Text-to-Image Generation with Stable Diffusion and OpenVINO™#

This Jupyter notebook can be launched after a local installation only.

Stable Diffusion is a text-to-image latent diffusion model created by the researchers and engineers from CompVis, Stability AI and LAION. It is trained on 512x512 images from a subset of the LAION-5B database. This model uses a frozen CLIP ViT-L/14 text encoder to condition the model on text prompts. With its 860M UNet and 123M text encoder. See the model card for more information.

General diffusion models are machine learning systems that are trained to denoise random gaussian noise step by step, to get to a sample of interest, such as an image. Diffusion models have shown to achieve state-of-the-art results for generating image data. But one downside of diffusion models is that the reverse denoising process is slow. In addition, these models consume a lot of memory because they operate in pixel space, which becomes unreasonably expensive when generating high-resolution images. Therefore, it is challenging to train these models and also use them for inference. OpenVINO brings capabilities to run model inference on Intel hardware and opens the door to the fantastic world of diffusion models for everyone!

Model capabilities are not limited text-to-image only, it also is able solve additional tasks, for example text-guided image-to-image generation and inpainting. This tutorial also considers how to run text-guided image-to-image generation using Stable Diffusion.

This notebook demonstrates how to convert and run stable diffusion model using OpenVINO.

Table of contents:

Prerequisites
Prepare Inference Pipelines
Text-to-image pipeline
Image-to-Image pipeline

Installation Instructions#

This is a self-contained example that relies solely on its own code.

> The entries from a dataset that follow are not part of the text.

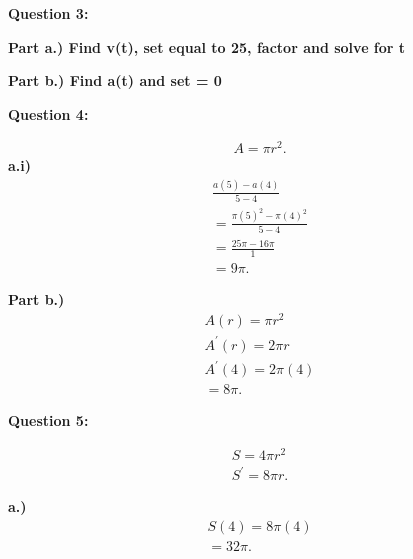 \documentclass{report}
\begin{document}
    \bigbreak \noindent \bigbreak \noindent 
    \begin{Large}
        \textbf{Question 3:}
    \end{Large}
    \bigbreak \noindent 
    \bigbreak \noindent 
    \textbf{Part a.) Find v(t), set equal to 25, factor and solve for t}
    \bigbreak \noindent 

    \bigbreak \noindent 
    \textbf{Part b.) Find a(t) and set = 0 }
    \bigbreak \noindent 

    \bigbreak \noindent \bigbreak \noindent 
    \begin{Large}
        \textbf{Question 4:}
    \end{Large}
    \bigbreak \noindent 
    \bigbreak \noindent 
    \begin{align*}
      A = \pi r^{2}
    .\end{align*}
    \bigbreak \noindent 
    \textbf{a.i)}
    \begin{align*}
        \frac{a(5)-  a(4)}{5-4} \\
        = \frac{\pi (5)^{2} - \pi(4)^{2}}{5-4} \\ 
        = \frac{25\pi - 16\pi}{1} \\
        = \boxed{9\pi}
    .\end{align*}

    \bigbreak \noindent 
    \textbf{Part b.)}
    \begin{align*}
      A(r) = \pi r^{2} \\
      A^{\prime}(r) = 2\pi r \\
      A^{\prime}(4) = 2 \pi(4) \\ 
      = \boxed{8\pi}
    .\end{align*}

    \bigbreak \noindent \bigbreak \noindent 
    \begin{Large}
        \textbf{Question 5:}
    \end{Large}
    \bigbreak \noindent 
    \bigbreak \noindent 
    \begin{align*}
      S = 4\pi r^{2} \\ 
      S^{\prime} = 8\pi r 
    .\end{align*}

    \bigbreak \noindent 
    \textbf{a.)}
    \begin{align*}
      S(4) = 8\pi(4) \\ 
      = 32\pi
    .\end{align*}
\end{document}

We recommend running the notebook in a virtual environment. You only need a Jupyter server to start. For details, please refer to Installation Guide.

Prerequisites#

%pip install -q "openvino>=2023.1.0" "git+https://github.com/huggingface/optimum-intel.git"
%pip install -q --extra-index-url https://download.pytorch.org/whl/cpu "diffusers>=0.9.0" "torch>=2.1"
%pip install -q "huggingface-hub>=0.9.1"
%pip install -q "gradio>=4.19"
%pip install -q transformers Pillow opencv-python tqdm

# Fetch `notebook_utils` module
import requests
from pathlib import Path

if not Path("notebook_utils.py").exists():
    r = requests.get(
        url="https://raw.githubusercontent.com/openvinotoolkit/openvino_notebooks/latest/utils/notebook_utils.py",
    )

    open("notebook_utils.py", "w").write(r.text)

from notebook_utils import download_file, device_widget

# Read more about telemetry collection at https://github.com/openvinotoolkit/openvino_notebooks?tab=readme-ov-file#-telemetry
from notebook_utils import collect_telemetry

collect_telemetry("stable-diffusion-text-to-image.ipynb")

Prepare Inference Pipelines#

Let us now take a closer look at how the model works in inference by illustrating the logical flow.

As you can see from the diagram, the only difference between Text-to-Image and text-guided Image-to-Image generation in approach is how initial latent state is generated. In case of Image-to-Image generation, you additionally have an image encoded by VAE encoder mixed with the noise produced by using latent seed, while in Text-to-Image you use only noise as initial latent state. The stable diffusion model takes both a latent image representation of size \(64 \times 64\) and a text prompt is transformed to text embeddings of size \(77 \times 768\) via CLIP’s text encoder as an input.

Next, the U-Net iteratively denoises the random latent image representations while being conditioned on the text embeddings. The output of the U-Net, being the noise residual, is used to compute a denoised latent image representation via a scheduler algorithm. Many different scheduler algorithms can be used for this computation, each having its pros and cons. For Stable Diffusion, it is recommended to use one of:

PNDM scheduler
DDIM scheduler
K-LMS scheduler(you will use it in your pipeline)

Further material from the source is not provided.